Global GDP growth is projected to be 3.1% in 2024, unchanged from 2023, before edging up at 3.2% in 2025 helped by stronger growth in household incomes and lower interest rates.
IGrowth rates in France and Germany were also downgraded while the US economy has accelerated according to the OECD.
Germany was expected to grow by 0.2% this year, down from last year’s forecast of 0.6%, while France is expected to grow by 0.7%, down from the 0.8% predicted last November.
A recovery is expected in the eurozone while growth moderates in the US, India and other emerging-market economies.
Annual consumer price inflation in the G20 economies – which includes the UK, Brazil, Saudi Arabia, France and Mexico – is projected to ease gradually, helped by fading cost pressures, declining to 3.6% in 2025 from 5.9% in 2024.
“By the end of 2025, inflation is projected to be back on target in most major economies,” the report said.
Governments representing much of the world’s output are expected to keep a tight rein on spending, even as interest rates begin to decline, allowing the effect of cheaper money rather than public spending to ease the cost of living crisis facing many low- and middle-income groups.
In a warning to the UK government, the OECD said the chancellor, Jeremy Hunt, “should remain prudent and focus on productivity-enhancing public investment”.
Any loosening of the public purse strings should happen only after interest rates have fallen back, it said, predicting that the Bank of England will reduce the cost of borrowing from 5.25% to 3.75% by the end of next year.
“Fiscal prudence is required as inflation remains above target, and spending is to be directed towards supply enhancing investment, including infrastructure, the National Health Service, and adult skills,” the report said.
“Proceeding with the childcare reform will help tackle economic inactivity, but requires contingent planning to address potential bottlenecks, in particular likely staff shortages.”
Cuts to Whitehall budgets already in the pipeline would reduce the government’s spending deficit from 4.6% this year to 3.5% next year, it added.
Hunt said: “This forecast is not particularly surprising given our priority for the last year has been to tackle inflation with higher interest rates.

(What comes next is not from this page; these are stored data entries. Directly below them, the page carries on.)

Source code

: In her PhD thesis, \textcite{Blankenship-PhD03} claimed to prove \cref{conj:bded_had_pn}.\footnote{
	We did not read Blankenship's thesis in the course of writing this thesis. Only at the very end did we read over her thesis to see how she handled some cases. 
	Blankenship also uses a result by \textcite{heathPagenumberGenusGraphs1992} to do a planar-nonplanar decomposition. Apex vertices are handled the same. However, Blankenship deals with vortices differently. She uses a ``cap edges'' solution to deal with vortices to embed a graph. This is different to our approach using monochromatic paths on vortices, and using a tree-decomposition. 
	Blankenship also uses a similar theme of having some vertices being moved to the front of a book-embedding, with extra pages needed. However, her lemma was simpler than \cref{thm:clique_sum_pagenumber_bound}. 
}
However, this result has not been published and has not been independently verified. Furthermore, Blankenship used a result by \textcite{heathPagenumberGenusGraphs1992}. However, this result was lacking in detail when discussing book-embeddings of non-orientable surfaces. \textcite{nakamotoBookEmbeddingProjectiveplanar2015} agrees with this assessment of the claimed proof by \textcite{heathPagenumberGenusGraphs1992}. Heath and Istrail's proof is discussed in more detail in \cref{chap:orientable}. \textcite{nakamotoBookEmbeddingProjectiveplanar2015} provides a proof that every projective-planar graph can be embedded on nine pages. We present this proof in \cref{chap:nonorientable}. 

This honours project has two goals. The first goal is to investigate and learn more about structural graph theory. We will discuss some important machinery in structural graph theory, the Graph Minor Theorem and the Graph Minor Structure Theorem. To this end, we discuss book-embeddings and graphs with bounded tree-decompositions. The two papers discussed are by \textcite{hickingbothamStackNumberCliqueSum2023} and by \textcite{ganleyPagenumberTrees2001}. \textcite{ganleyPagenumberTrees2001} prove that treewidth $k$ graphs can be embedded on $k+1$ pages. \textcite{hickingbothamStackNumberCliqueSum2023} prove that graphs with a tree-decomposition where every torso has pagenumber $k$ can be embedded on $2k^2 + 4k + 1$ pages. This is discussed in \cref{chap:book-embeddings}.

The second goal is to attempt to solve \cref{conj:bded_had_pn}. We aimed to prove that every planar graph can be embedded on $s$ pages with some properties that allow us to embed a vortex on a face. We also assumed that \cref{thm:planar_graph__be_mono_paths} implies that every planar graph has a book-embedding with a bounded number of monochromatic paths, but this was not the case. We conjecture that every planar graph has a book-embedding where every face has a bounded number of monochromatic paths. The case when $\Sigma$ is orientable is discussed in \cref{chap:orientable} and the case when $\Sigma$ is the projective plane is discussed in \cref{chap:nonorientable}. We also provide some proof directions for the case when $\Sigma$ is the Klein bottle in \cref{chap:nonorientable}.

“But now we are winning that war, growth matters which is why it is significant that last month the IMF predicted the UK will grow faster over the next six years than any European G7 country or Japan. To sustain that we need to stick to our plan – competitive taxes, a flexible labour market and far-reaching welfare reform.”
A bounce back in GDP during 2025 of 1% would be half that projected by the Treasury’s independent forecaster, the Office for Budget Responsibility (OBR).
The OBR has forecast that the UK’s growth rate will rise to 1.9% next year after a steep fall in interest rates and inflation.